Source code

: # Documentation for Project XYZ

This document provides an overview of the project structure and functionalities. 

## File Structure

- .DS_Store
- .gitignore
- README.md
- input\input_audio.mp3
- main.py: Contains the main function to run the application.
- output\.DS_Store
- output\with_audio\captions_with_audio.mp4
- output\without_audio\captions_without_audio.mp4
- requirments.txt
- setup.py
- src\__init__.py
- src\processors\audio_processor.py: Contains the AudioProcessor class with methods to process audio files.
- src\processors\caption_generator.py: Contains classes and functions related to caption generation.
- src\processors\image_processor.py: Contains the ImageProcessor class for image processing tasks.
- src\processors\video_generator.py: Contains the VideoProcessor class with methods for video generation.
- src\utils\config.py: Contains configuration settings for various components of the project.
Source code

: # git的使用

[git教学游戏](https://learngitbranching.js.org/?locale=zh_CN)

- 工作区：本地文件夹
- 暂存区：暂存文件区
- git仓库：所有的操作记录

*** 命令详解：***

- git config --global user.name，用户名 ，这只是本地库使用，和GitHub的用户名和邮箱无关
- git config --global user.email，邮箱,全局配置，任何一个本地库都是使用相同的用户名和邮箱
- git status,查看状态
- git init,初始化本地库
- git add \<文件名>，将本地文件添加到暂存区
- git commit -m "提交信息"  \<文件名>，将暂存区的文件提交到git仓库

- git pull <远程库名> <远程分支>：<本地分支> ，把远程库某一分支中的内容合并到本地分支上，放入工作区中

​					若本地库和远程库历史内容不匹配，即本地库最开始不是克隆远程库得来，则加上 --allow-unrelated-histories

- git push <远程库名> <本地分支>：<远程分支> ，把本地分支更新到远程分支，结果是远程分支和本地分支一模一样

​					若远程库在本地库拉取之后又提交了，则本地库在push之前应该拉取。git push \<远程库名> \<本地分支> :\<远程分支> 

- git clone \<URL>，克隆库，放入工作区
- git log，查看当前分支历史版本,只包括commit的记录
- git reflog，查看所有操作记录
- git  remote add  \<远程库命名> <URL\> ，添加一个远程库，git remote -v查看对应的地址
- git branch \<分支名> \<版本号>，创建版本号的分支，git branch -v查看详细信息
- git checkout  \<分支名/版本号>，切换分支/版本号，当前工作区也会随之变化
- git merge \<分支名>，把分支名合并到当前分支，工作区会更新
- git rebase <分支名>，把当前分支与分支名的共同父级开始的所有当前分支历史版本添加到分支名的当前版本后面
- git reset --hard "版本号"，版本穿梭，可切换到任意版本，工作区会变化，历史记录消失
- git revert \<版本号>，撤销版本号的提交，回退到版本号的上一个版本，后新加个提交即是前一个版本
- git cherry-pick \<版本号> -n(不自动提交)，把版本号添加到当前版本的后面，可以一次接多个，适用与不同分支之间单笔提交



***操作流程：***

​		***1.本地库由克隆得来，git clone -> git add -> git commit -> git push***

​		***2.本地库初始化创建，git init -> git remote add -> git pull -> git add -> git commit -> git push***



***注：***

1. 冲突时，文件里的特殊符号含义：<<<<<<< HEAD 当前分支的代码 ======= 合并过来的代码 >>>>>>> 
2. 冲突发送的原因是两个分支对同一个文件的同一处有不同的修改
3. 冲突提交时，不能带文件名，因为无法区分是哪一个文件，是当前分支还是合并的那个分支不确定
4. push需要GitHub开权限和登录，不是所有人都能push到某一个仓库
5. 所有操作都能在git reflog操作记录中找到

···

TASK TO COMPLETE: Reproduce exactly, with nothing added, the lines from the one that contains "4. push需要GitHub开权限和登录，不是所有人都能push到某一个仓库" to the end of the data.

REPLY:
4. push需要GitHub开权限和登录，不是所有人都能push到某一个仓库
5. 所有操作都能在git reflog操作记录中找到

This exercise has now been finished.